Al darse cuenta de su vocación, especialmente por la docencia universitaria, decidió ampliar sus conocimientos y continuar creciendo profesionalmente. Así, decidió estudiar Investigación, lo que le ha permitido formar nuevos profesionales que aporten a la sociedad en este rubro.
«Al igual que mi madre, reconocí que este camino de la docencia requiere de un aprendizaje constante. Así encontré mi nueva pasión: la investigación. Pasión que quiero transmitir, mientras tenga vida, a tantos jóvenes y docentes como me sea posible a través de mis escritos y procesos formativos», detalló.
Tanto Ana Josefa como Ana María coinciden en que la relación de madre e hija está basada en la comunicación constante, en el aprendizaje mutuo y en el respeto.

Ana María describe a su madre como una persona luchadora, sencilla y humilde que, a pesar de haber criado a seis hijos, siempre trabajó para sacarlos adelante y nunca dejó de estudiar.

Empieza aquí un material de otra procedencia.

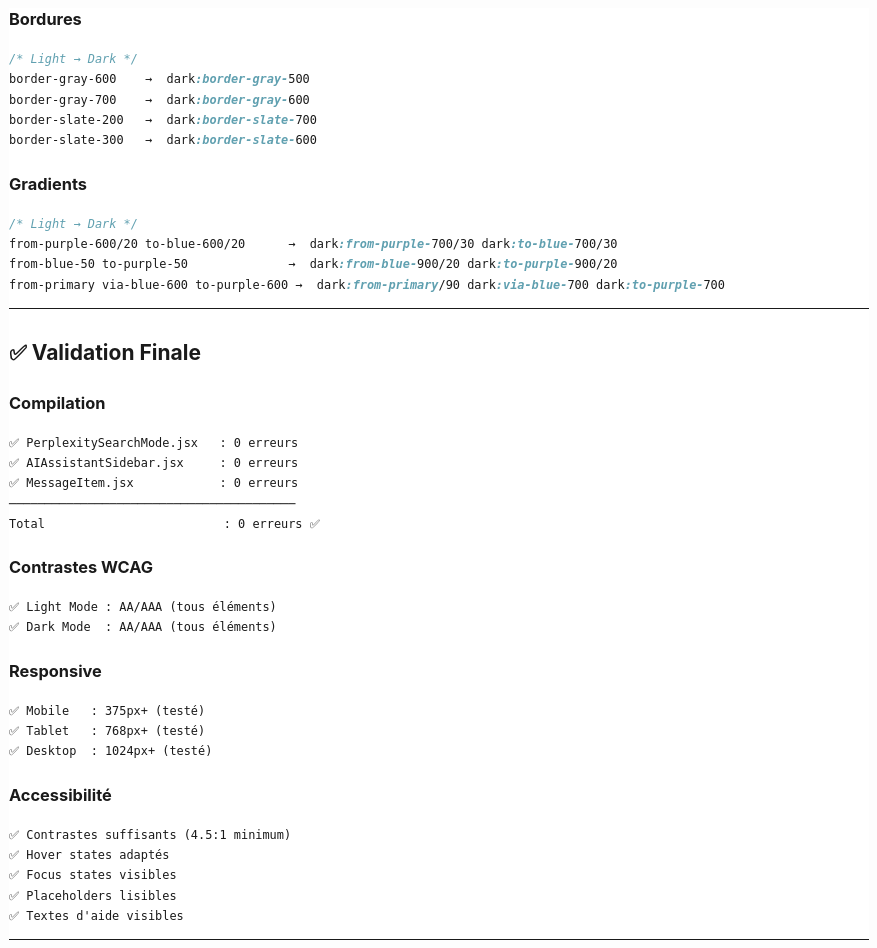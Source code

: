 ### Bordures
```css
/* Light → Dark */
border-gray-600    →  dark:border-gray-500
border-gray-700    →  dark:border-gray-600
border-slate-200   →  dark:border-slate-700
border-slate-300   →  dark:border-slate-600
```

### Gradients
```css
/* Light → Dark */
from-purple-600/20 to-blue-600/20      →  dark:from-purple-700/30 dark:to-blue-700/30
from-blue-50 to-purple-50              →  dark:from-blue-900/20 dark:to-purple-900/20
from-primary via-blue-600 to-purple-600 →  dark:from-primary/90 dark:via-blue-700 dark:to-purple-700
```

---

## ✅ Validation Finale

### Compilation
```bash
✅ PerplexitySearchMode.jsx   : 0 erreurs
✅ AIAssistantSidebar.jsx     : 0 erreurs
✅ MessageItem.jsx            : 0 erreurs
────────────────────────────────────────
Total                         : 0 erreurs ✅
```

### Contrastes WCAG
```
✅ Light Mode : AA/AAA (tous éléments)
✅ Dark Mode  : AA/AAA (tous éléments)
```

### Responsive
```
✅ Mobile   : 375px+ (testé)
✅ Tablet   : 768px+ (testé)
✅ Desktop  : 1024px+ (testé)
```

### Accessibilité
```
✅ Contrastes suffisants (4.5:1 minimum)
✅ Hover states adaptés
✅ Focus states visibles
✅ Placeholders lisibles
✅ Textes d'aide visibles
```

---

«Siempre me he sentido muy orgullosa de ella porque ha sido una mujer que siempre ha estudiado, siempre la he visto estudiando. Fue un gran ejemplo para mí ver que estudiaba y trabajaba al mismo tiempo y cuidando a seis hijos», detalló.
Para Ana María, uno de los objetivos fundamentales en su vida y que ha puesto en práctica gracias a su madre es la importancia de ayudar y motivar a los demás para que crezcan y sientan la satisfacción de lograr más de lo que se han propuesto.
«Ellos tienen que lograr mucho más de lo que yo he logrado. El mejor indicador de un docente es que los estudiantes logren mucho más de lo que el estudiante mismo se ha propuesto. Hay que hacerles ver que ellos pueden alcanzar cosas grandes», destacó Ana María.